SECOND: Article Seventh of the Certificate of Incorporation is hereby amended and replaced in its entirety as follows:
“SEVENTH: Prior to the 2014 Annual Meeting of Stockholders, directors shall be divided into three classes, designated Class I, Class II and Class III, with the term of office of one class expiring each year. Class I directors shall serve until the 2014 Annual Meeting of Stockholders, Class II directors shall serve until the 2015 Annual Meeting of Stockholders and Class III directors shall serve until the 2016 Annual Meeting of Stockholders. Commencing with the annual meeting of stockholders 2014, successors to the class of directors whose term expires at that annual meeting and other director nominees shall be elected for a one-year term expiring at the next annual meeting of stockholders and until his or her successor shall be duly elected and qualified, subject to his or her earlier death, resignation, retirement or removal from service as a director. Any vacancy on the Board of Directors for any reason, and any directorships resulting from any increase in the number of directors of the Board of Directors, may be filled by a majority of the Board of Directors then in office, although less than a quorum, or a sole remaining director and any directors so chosen shall hold office until the next annual meeting of stockholders and until their successors shall be duly elected and qualified, subject to their earlier death, resignation, retirement or removal from service as a director. Notwithstanding the foregoing, whenever the holders of any one or more classes or series of stock issued by the Corporation shall have the right, voting separately by class or series, to elect directors at an annual or special meeting of stockholders, the election, term of office, filling of vacancies and other features of such directorships shall be governed by the terms of this Amended and Restated Certificate of Incorporation applicable thereto, and the number of such directors shall not be counted in determining the maximum number of directors permitted under the foregoing provision of this paragraph Seventh in each case unless expressly provided by such terms.”

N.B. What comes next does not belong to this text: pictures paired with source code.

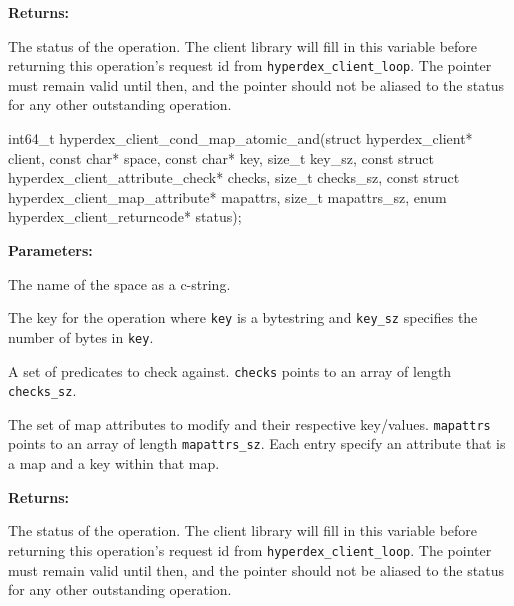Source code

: \noindent\textbf{Returns:}
\begin{description}[labelindent=\widthof{{\texttt{status}}},leftmargin=*,noitemsep,nolistsep,align=right]
\item[\texttt{status}] The status of the operation.  The client library will fill in this variable before returning this operation's request id from \texttt{hyperdex\_client\_loop}.  The pointer must remain valid until then, and the pointer should not be aliased to the status for any other outstanding operation.
\end{description}

\funcsep
{}
\begin{ccode}
int64_t hyperdex_client_cond_map_atomic_and(struct hyperdex_client* client,
                const char* space,
                const char* key, size_t key_sz,
                const struct hyperdex_client_attribute_check* checks, size_t checks_sz,
                const struct hyperdex_client_map_attribute* mapattrs, size_t mapattrs_sz,
                enum hyperdex_client_returncode* status);
\end{ccode}
\funcdesc 

\noindent\textbf{Parameters:}
\begin{description}[labelindent=\widthof{{\texttt{mapattrs}, \texttt{mapattrs\_sz}}},leftmargin=*,noitemsep,nolistsep,align=right]
\item[\texttt{space}] The name of the space as a c-string.
\item[\texttt{key}, \texttt{key\_sz}] The key for the operation where \texttt{key} is a bytestring and \texttt{key\_sz} specifies the number of bytes in \texttt{key}.
\item[\texttt{checks}, \texttt{checks\_sz}] A set of predicates to check against.  \texttt{checks} points to an array of length \texttt{checks\_sz}.
\item[\texttt{mapattrs}, \texttt{mapattrs\_sz}] The set of map attributes to modify and their respective key/values.  \texttt{mapattrs} points to an array of length \texttt{mapattrs\_sz}.  Each entry specify an attribute that is a map and a key within that map.
\end{description}

\noindent\textbf{Returns:}
\begin{description}[labelindent=\widthof{{\texttt{status}}},leftmargin=*,noitemsep,nolistsep,align=right]
\item[\texttt{status}] The status of the operation.  The client library will fill in this variable before returning this operation's request id from \texttt{hyperdex\_client\_loop}.  The pointer must remain valid until then, and the pointer should not be aliased to the status for any other outstanding operation.
\end{description}

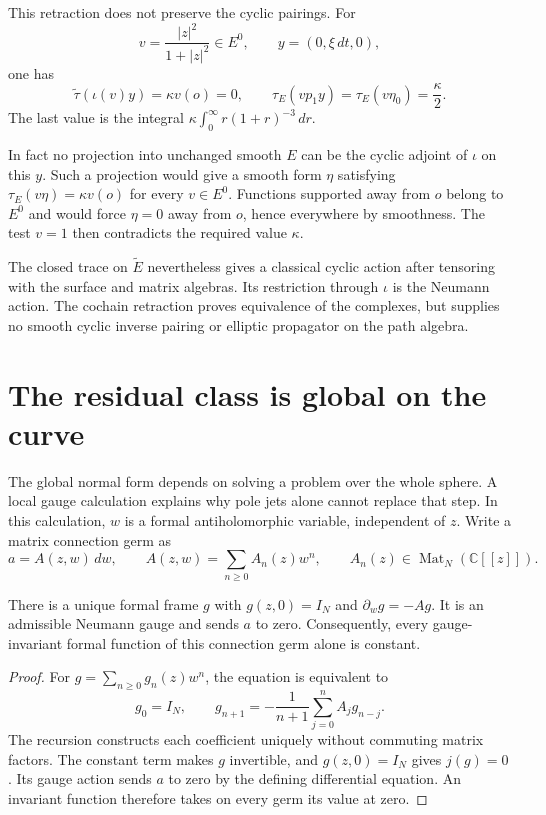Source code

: \begin{example}\label{mht:ex:path-adjoint-defect}
This retraction does not preserve the cyclic pairings. For
\[
 v=\frac{|z|^2}{1+|z|^2}\in E^0,
 \qquad y=(0,\xi\,dt,0),
\]
one has
\[
 \widetilde\tau(\iota(v)y)=\kappa v(o)=0,\qquad
 \tau_E(vp_1y)=\tau_E(v\eta_0)=\frac\kappa2.
\]
The last value is the integral
$\kappa\int_0^\infty r(1+r)^{-3}\,dr$.
\end{example}

In fact no projection into unchanged smooth $E$ can be the cyclic
adjoint of $\iota$ on this $y$. Such a projection would give a smooth
form $\eta$ satisfying $\tau_E(v\eta)=\kappa v(o)$ for every
$v\in E^0$. Functions supported away from $o$ belong to $E^0$ and
would force $\eta=0$ away from $o$, hence everywhere by smoothness.
The test $v=1$ then contradicts the required value $\kappa$.

The closed trace on $\widetilde E$ nevertheless gives a classical
cyclic action after tensoring with the surface and matrix algebras.
Its restriction through $\iota$ is the Neumann action. The cochain
retraction proves equivalence of the complexes, but supplies no smooth
cyclic inverse pairing or elliptic propagator on the path algebra.

\section{The residual class is global on the curve}

The global normal form depends on solving a problem over the whole
sphere. A local gauge calculation explains why pole jets alone cannot
replace that step. In this calculation, $w$ is a formal
antiholomorphic variable, independent of $z$. Write a matrix connection
germ as
\[
 a=A(z,w)\,dw,\qquad A(z,w)=\sum_{n\geq0}A_n(z)w^n,
 \qquad A_n(z)\in\operatorname{Mat}_N(\mathbb C[[z]]).
\]

\begin{proposition}\label{mht:prop:local-curve-frame}
There is a unique formal frame $g$ with $g(z,0)=I_N$ and
$\partial_wg=-Ag$. It is an admissible Neumann gauge and sends $a$
to zero. Consequently, every gauge-invariant formal function of this
connection germ alone is constant.
\end{proposition}

\begin{proof}
For $g=\sum_{n\geq0}g_n(z)w^n$, the equation is equivalent to
\begin{equation}\label{mht:eq:local-frame-recursion}
 g_0=I_N,\qquad
 g_{n+1}=-\frac1{n+1}\sum_{j=0}^n A_jg_{n-j}.
\end{equation}
The recursion constructs each coefficient uniquely without commuting
matrix factors. The constant term makes $g$ invertible, and
$g(z,0)=I_N$ gives $j(g)=0$. Its gauge action sends $a$ to zero by
the defining differential equation. An invariant function therefore
takes on every germ its value at zero.
\end{proof}

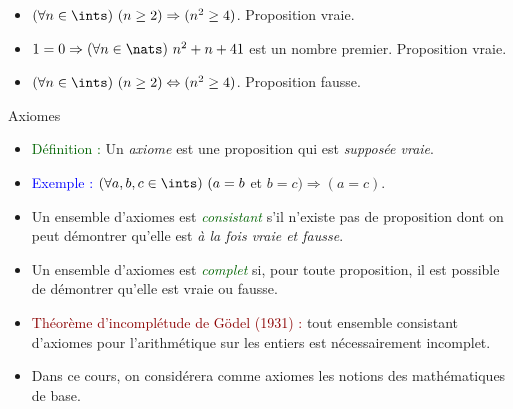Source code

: \begin{frame}
\begin{itemize}
\item $(\forall n \in \ints)~(n \geq 2) \Rightarrow (n^2 \geq 4)$.
Proposition vraie.
\item $1 = 0 \Rightarrow (\forall n \in \nats)~n^2 + n + 41$ est un
nombre premier.  Proposition vraie.
\item $(\forall n \in \ints)~(n \geq 2) \Leftrightarrow (n^2 \geq 4)$.
Proposition fausse.
\end{itemize}
\end{frame}

\begin{frame}{Axiomes}

\begin{itemize}
\item
\textcolor{darkgreen}{Définition :} 
Un {\em axiome} est une proposition qui est {\em supposée vraie}.
\item
\textcolor{blue}{Exemple :} 
$(\forall a,b,c \in \ints)~(a = b$ et $b = c) \Rightarrow (a = c)$.
\item
Un ensemble d'axiomes est \textcolor{darkgreen}{\em consistant} 
s'il n'existe pas de proposition
dont on peut démontrer qu'elle est {\em à la fois vraie et fausse}.
\item
Un ensemble d'axiomes est \textcolor{darkgreen}{\em complet} 
si, pour toute proposition, il
est possible de démontrer qu'elle est vraie ou fausse.
\item
\textcolor{darkred}{Théorème d'incomplétude de Gödel (1931) :} 
tout ensemble consistant 
d'axiomes pour l'arithmétique sur les entiers est nécessairement
incomplet.
\item
Dans ce cours, on considérera comme axiomes les notions des mathématiques
de base.
\end{itemize}

\end{frame}

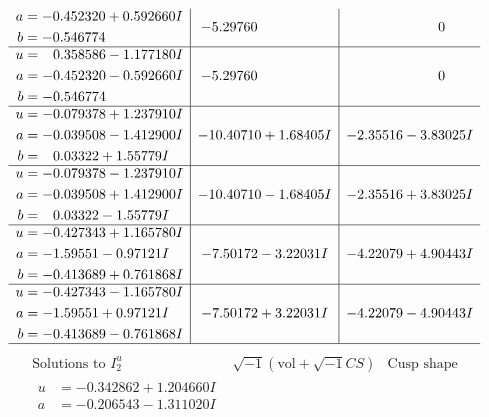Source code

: \documentclass[1p]{elsarticle_modified}
\theoremstyle{definition}
\newcommand{\I}{\sqrt{-1}}
\begin{document}
$$\begin{array}{c|c|c}
\begin{aligned}
a &= -0.452320 + 0.592660 I \\
b &= -0.546774\phantom{ +0.000000I}\end{aligned}
 & -5.29760\phantom{ +0.000000I} & \phantom{-0.000000 } 0 \\ \hline\begin{aligned}
u &= \phantom{-}0.358586 - 1.177180 I \\
a &= -0.452320 - 0.592660 I \\
b &= -0.546774\phantom{ +0.000000I}\end{aligned}
 & -5.29760\phantom{ +0.000000I} & \phantom{-0.000000 } 0 \\ \hline\begin{aligned}
u &= -0.079378 + 1.237910 I \\
a &= -0.039508 - 1.412900 I \\
b &= \phantom{-}0.03322 + 1.55779 I\end{aligned}
 & -10.40710 + 1.68405 I & -2.35516 - 3.83025 I \\ \hline\begin{aligned}
u &= -0.079378 - 1.237910 I \\
a &= -0.039508 + 1.412900 I \\
b &= \phantom{-}0.03322 - 1.55779 I\end{aligned}
 & -10.40710 - 1.68405 I & -2.35516 + 3.83025 I \\ \hline\begin{aligned}
u &= -0.427343 + 1.165780 I \\
a &= -1.59551 - 0.97121 I \\
b &= -0.413689 + 0.761868 I\end{aligned}
 & -7.50172 - 3.22031 I & -4.22079 + 4.90443 I \\ \hline\begin{aligned}
u &= -0.427343 - 1.165780 I \\
a &= -1.59551 + 0.97121 I \\
b &= -0.413689 - 0.761868 I\end{aligned}
 & -7.50172 + 3.22031 I & -4.22079 - 4.90443 I\\
 \hline 
 \end{array}$$\newpage$$\begin{array}{c|c|c}  
\text{Solutions to }I^u_{2}& \I (\text{vol} + \sqrt{-1}CS) & \text{Cusp shape}\\
 \hline 
\begin{aligned}
u &= -0.342862 + 1.204660 I \\
a &= -0.206543 - 1.311020 I \\

\end{aligned}
\end{array}$$
\end{document}
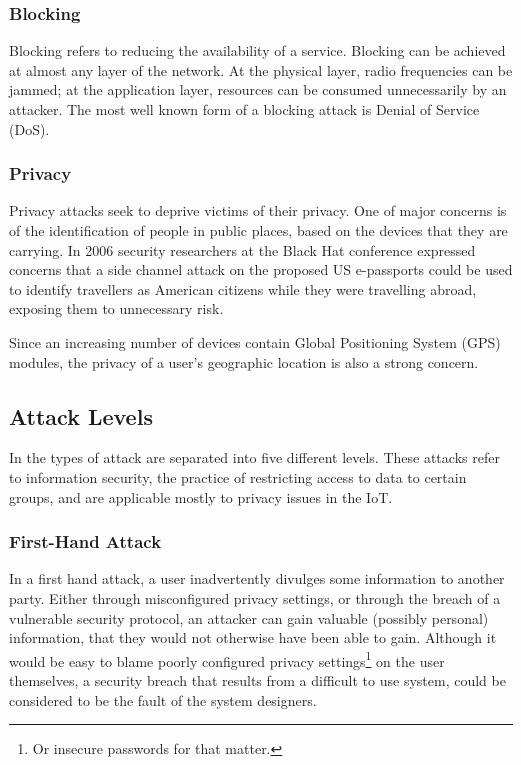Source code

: \documentclass[10pt,journal,compsoc]{IEEEtran}
\begin{document}
\subsubsection{Blocking}
Blocking refers to reducing the availability of a service. Blocking can be
achieved at almost any layer of the network. At the physical layer, radio
frequencies can be jammed; at the application layer, resources can be consumed
unnecessarily by an attacker. The most well known form of a blocking attack is
Denial of Service (DoS). 

\subsubsection{Privacy}
Privacy attacks seek to deprive victims of their privacy. One of major concerns
is of the identification of people in public places, based on the devices that
they are carrying. In 2006 security researchers at the Black Hat conference
\cite{Flexilis2006} expressed concerns that a side channel attack on the
proposed US e-passports could be used to identify travellers as American
citizens while they were travelling abroad, exposing them to unnecessary risk.

Since an increasing number of devices contain Global Positioning System (GPS)
modules, the privacy of a user's geographic location is also a strong concern.

\subsection{Attack Levels}
In \cite{Elkhodr2013} the types of attack are separated into five different
levels. These attacks refer to information security, the practice of
restricting access to data to certain groups, and are applicable mostly to
privacy issues in the IoT.

\subsubsection{First-Hand Attack}
In a first hand attack, a user inadvertently divulges some information to
another party. Either through misconfigured privacy settings, or through the
breach of a vulnerable security protocol, an attacker can gain valuable
(possibly personal) information, that they would not otherwise have been able
to gain. Although it would be easy to blame poorly configured privacy
settings\footnote{Or insecure passwords for that matter.} on the user
themselves, a security breach that results from a difficult to use system,
could be considered to be the fault of the system designers. 
\end{document}
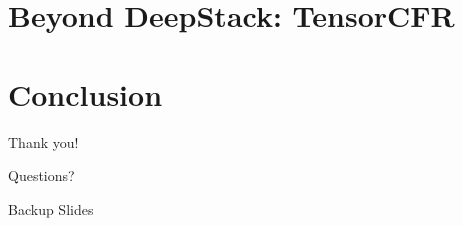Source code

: \documentclass{beamer}
\begin{document}

  \section{Beyond DeepStack: TensorCFR}


  \section{Conclusion}

  \begin{frame}[standout]
    \begin{center}
      Thank you!

      Questions?
    \end{center}
  \end{frame}


  \appendix
  \begin{frame}[standout]
    Backup Slides
  \end{frame}
\end{document}
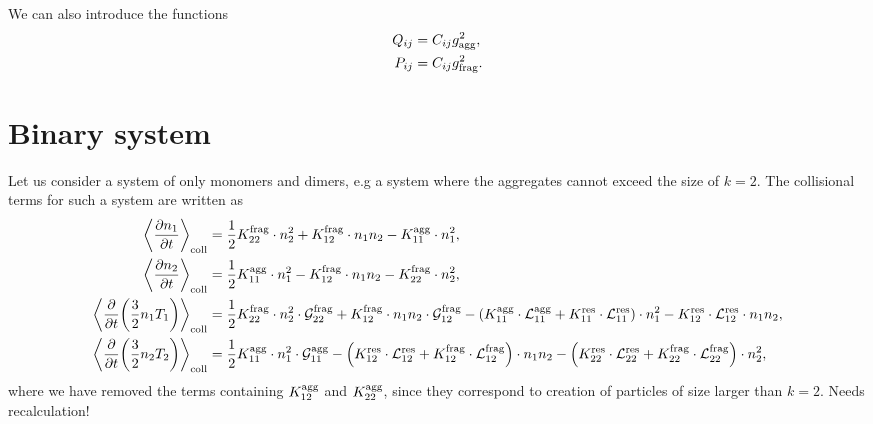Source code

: \documentclass[aps,prl,preprint,groupedaddress,10pt]{revtex4-2}
\begin{document}
We can also introduce the functions
\begin{equation}
    \begin{split}
        Q_{ij} &= C_{ij}g_{\mathrm{agg}}^2,\\
        P_{ij} &= C_{ij}g_{\mathrm{frag}}^2.
    \end{split}
\end{equation}

\section{Binary system}
Let us consider a system of only monomers and dimers, e.g a system where the aggregates
cannot exceed the size of $k=2$. The collisional terms for such a system are written as
\begin{equation}
    \begin{split}
        \ltx{\avg{\pdv{n_1}{t}}}{coll}&=
        \frac{1}{2}\utx{K}{frag}_{22}\cdot n_2^2+\utx{K}{frag}_{12}\cdot n_1n_2
        -\utx{K}{agg}_{11}\cdot n_1^2,\\
        \ltx{\avg{\pdv{n_2}{t}}}{coll}&=\frac{1}{2}\utx{K}{agg}_{11}\cdot n_1^2
        -\utx{K}{frag}_{12}\cdot n_1n_2-\utx{K}{frag}_{22}\cdot n_2^2,\\
        \ltx{\avg{\pdv{t}\pqty{\frac{3}{2}n_1T_1}}}{coll}&=
        \frac{1}{2}\utx{K}{frag}_{22}\cdot n_2^2\cdot\utx{\mathcal{G}}{frag}_{22}+
        \utx{K}{frag}_{12}\cdot n_1n_2\cdot\utx{\mathcal{G}}{frag}_{12}
        -\pqty{\utx{K}{agg}_{11}\cdot \utx{\mathcal{L}}{agg}_{11}
            +\utx{K}{res}_{11}\cdot\utx{\mathcal{L}}{res}_{11}}\cdot n_1^2
        -\utx{K}{res}_{12}\cdot\utx{\mathcal{L}}{res}_{12}\cdot n_1n_2,\\
        \ltx{\avg{\pdv{t}\pqty{\frac{3}{2}n_2T_2}}}{coll}&=
        \frac{1}{2}\utx{K}{agg}_{11}\cdot n_1^2\cdot
        \utx{\mathcal{G}}{agg}_{11}
        -\pqty{\utx{K}{res}_{12}\cdot\utx{\mathcal{L}}{res}_{12}+
            \utx{K}{frag}_{12}\cdot\utx{\mathcal{L}}{frag}_{12}}\cdot n_1n_2
        -\pqty{\utx{K}{res}_{22}\cdot\utx{\mathcal{L}}{res}_{22}+
            \utx{K}{frag}_{22}\cdot\utx{\mathcal{L}}{frag}_{22}}\cdot n_2^2,
    \end{split}
\end{equation}
where we have removed the terms containing $K^{\mathrm{agg}}_{12}$ and $K^{\mathrm{agg}}_{22}$, since they
correspond to creation of particles of size larger than $k=2$. Needs recalculation!
\end{document}
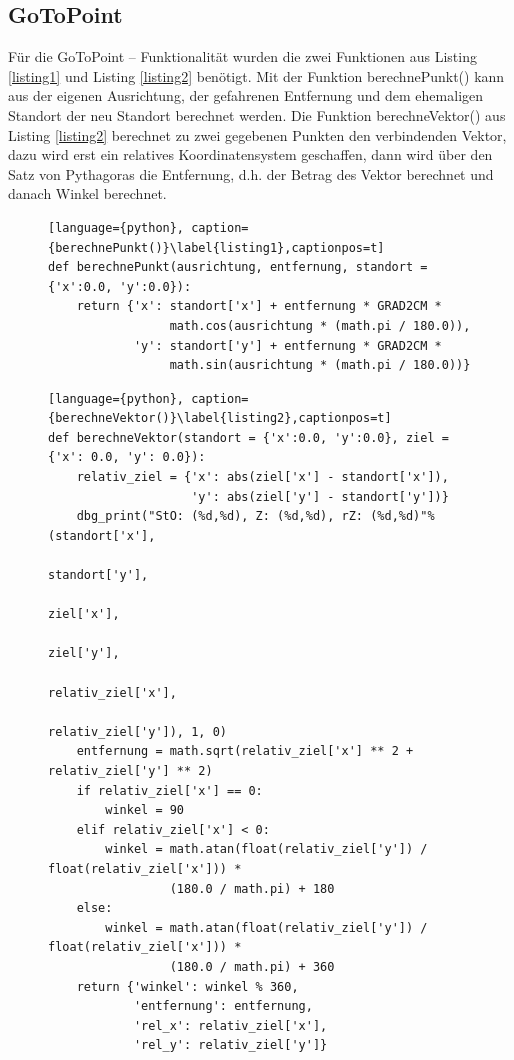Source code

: \documentclass[10pt,a4paper]{scrartcl}
\begin{document}
\subsection{GoToPoint}
Für die GoToPoint -- Funktionalität wurden die zwei Funktionen aus Listing \ref{listing1} und Listing \ref{listing2} benötigt. Mit der Funktion berechnePunkt() kann aus der eigenen Ausrichtung, der gefahrenen Entfernung und dem ehemaligen Standort der neu Standort berechnet werden. Die Funktion berechneVektor() aus Listing \ref{listing2} berechnet zu zwei gegebenen Punkten den verbindenden Vektor, dazu wird erst ein relatives Koordinatensystem geschaffen, dann wird über den Satz von Pythagoras die Entfernung, d.h. der Betrag des Vektor berechnet und danach Winkel berechnet.
\begin{figure}[h]
\begin{lstlisting}[language={python}, caption={berechnePunkt()}\label{listing1},captionpos=t]
def berechnePunkt(ausrichtung, entfernung, standort = {'x':0.0, 'y':0.0}):
    return {'x': standort['x'] + entfernung * GRAD2CM * 
    			 math.cos(ausrichtung * (math.pi / 180.0)),
            'y': standort['y'] + entfernung * GRAD2CM * 
            	 math.sin(ausrichtung * (math.pi / 180.0))}
\end{lstlisting}
\end{figure}
\begin{figure}[h]
\begin{lstlisting}[language={python}, caption={berechneVektor()}\label{listing2},captionpos=t]
def berechneVektor(standort = {'x':0.0, 'y':0.0}, ziel = {'x': 0.0, 'y': 0.0}):
    relativ_ziel = {'x': abs(ziel['x'] - standort['x']), 
    				'y': abs(ziel['y'] - standort['y'])}
    dbg_print("StO: (%d,%d), Z: (%d,%d), rZ: (%d,%d)"%(standort['x'],
                                                       standort['y'],
                                                       ziel['x'], 
                                                       ziel['y'], 
                                                       relativ_ziel['x'], 
                                                       relativ_ziel['y']), 1, 0)
    entfernung = math.sqrt(relativ_ziel['x'] ** 2 + relativ_ziel['y'] ** 2)
    if relativ_ziel['x'] == 0:
        winkel = 90
    elif relativ_ziel['x'] < 0:
        winkel = math.atan(float(relativ_ziel['y']) / float(relativ_ziel['x'])) * 
        		 (180.0 / math.pi) + 180
    else:
        winkel = math.atan(float(relativ_ziel['y']) / float(relativ_ziel['x'])) * 
        		 (180.0 / math.pi) + 360
    return {'winkel': winkel % 360, 
    		'entfernung': entfernung, 
    		'rel_x': relativ_ziel['x'], 
    		'rel_y': relativ_ziel['y']}
\end{lstlisting}
\end{figure}
\end{document}
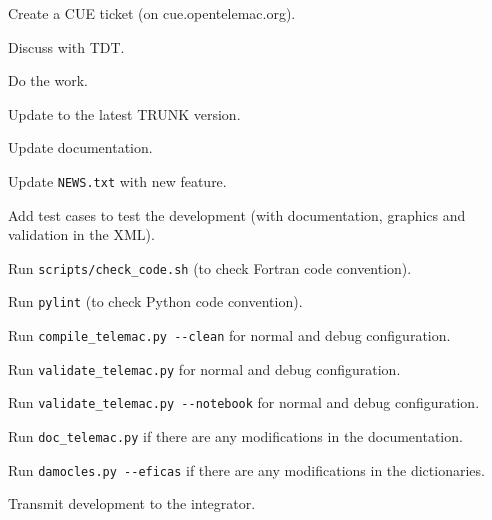 \begin{todolist}
\setlength\itemsep{0.01em}
\item Create a CUE ticket (on cue.opentelemac.org).
\item Discuss with TDT\@.
\item Do the work.
\item Update to the latest TRUNK version.
\item Update documentation.
\item Update \verb!NEWS.txt! with new feature.
\item Add test cases to test the development (with documentation, graphics and
  validation in the XML).
\item Run \verb!scripts/check_code.sh! (to check Fortran code convention).
\item Run \verb!pylint! (to check Python code convention).
\item Run \verb!compile_telemac.py --clean! for normal and debug configuration.
\item Run \verb!validate_telemac.py! for normal and debug configuration.
\item Run \verb!validate_telemac.py --notebook! for normal and debug configuration.
\item Run \verb!doc_telemac.py! if there are any modifications in the documentation.
\item Run \verb!damocles.py --eficas! if there are any modifications in the
  dictionaries.
\item Transmit development to the integrator.
\end{todolist}
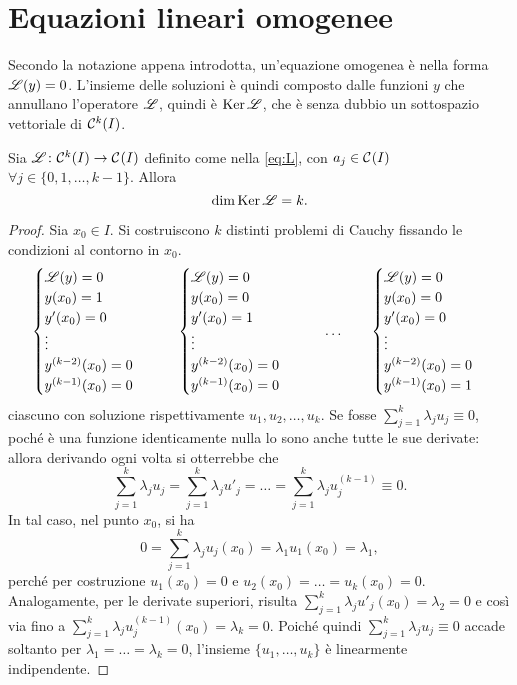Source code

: \section{Equazioni lineari omogenee}
Secondo la notazione appena introdotta, un'equazione omogenea è nella forma $\mathscr L(y)=0$. L'insieme delle soluzioni è quindi composto dalle funzioni $y$ che annullano l'operatore $\mathscr L$, quindi è $\operatorname{Ker}\mathscr L$, che è senza dubbio un sottospazio vettoriale di $\mathcal{C}^{{k}}(I)$.
\begin{teorema} \label{t:k-soluzioni}
Sia $\mathscr L\colon\mathcal{C}^{{k}}(I)\to\mathcal{C}^{{}}(I)$ definito come nella \eqref{eq:L}, con $a_j\in\mathcal{C}^{{}}(I)$ $\forall j\in\{0,1,\dots,k-1\}$. Allora
\[
\dim\operatorname{Ker}\mathscr L=k.
\]
\end{teorema}
\begin{proof}
Sia $x_0\in I$. Si costruiscono $k$ distinti problemi di Cauchy fissando le condizioni al contorno in $x_0$.
\[
\begin{cases}
\mathscr L(y)=0\\y(x_0)=1\\y'(x_0)=0\\\vdots\\y^{(k-2)}(x_0)=0\\y^{(k-1)}(x_0)=0
\end{cases}\qquad
\begin{cases}
\mathscr L(y)=0\\y(x_0)=0\\y'(x_0)=1\\\vdots\\y^{(k-2)}(x_0)=0\\y^{(k-1)}(x_0)=0
\end{cases}\qquad\dots\qquad
\begin{cases}
\mathscr L(y)=0\\y(x_0)=0\\y'(x_0)=0\\\vdots\\y^{(k-2)}(x_0)=0\\y^{(k-1)}(x_0)=1
\end{cases}
\]
ciascuno con soluzione rispettivamente $u_1,u_2,\dots,u_k$.
Se fosse $\sum_{j=1}^k\lambda_ju_j\equiv 0$, poché è una funzione identicamente nulla lo sono anche tutte le sue derivate: allora derivando ogni volta si otterrebbe che
\[
\sum_{j=1}^k\lambda_ju_j=\sum_{j=1}^k\lambda_ju'_j=\dots=\sum_{j=1}^k\lambda_ju^{(k-1)}_j\equiv 0.
\]
In tal caso, nel punto $x_0$, si ha
\[
0=\sum_{j=1}^k\lambda_ju_j(x_0)=\lambda_1u_1(x_0)=\lambda_1,
\]
perché per costruzione $u_1(x_0)=0$ e $u_2(x_0)=\dots=u_k(x_0)=0$. Analogamente, per le derivate superiori, risulta $\sum_{j=1}^k\lambda_ju'_j(x_0)=\lambda_2=0$ e così via fino a $\sum_{j=1}^k\lambda_ju^{(k-1)}_j(x_0)=\lambda_k=0$. Poiché quindi $\sum_{j=1}^k\lambda_ju_j\equiv 0$ accade soltanto per $\lambda_1=\dots=\lambda_k=0$, l'insieme $\{u_1,\dots,u_k\}$ è linearmente indipendente.


\end{proof}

THIRD: That pursuant to a resolution of the Board of Directors, the proposed amendment was submitted to the stockholders of the Corporation for consideration at the annual meeting of stockholders held on April 23, 2013 and was duly adopted by the stockholders of the Corporation in accordance with the applicable provisions of Section 242 of the General Corporation Law.
FOURTH: All other provisions of the Certificate of Incorporation shall remain in full force and effect.
IN WITNESS WHEREOF, the Corporation has caused this Certificate of Amendment to be signed by Thomas F. Rose, its Secretary, this 23rd day of April, 2013.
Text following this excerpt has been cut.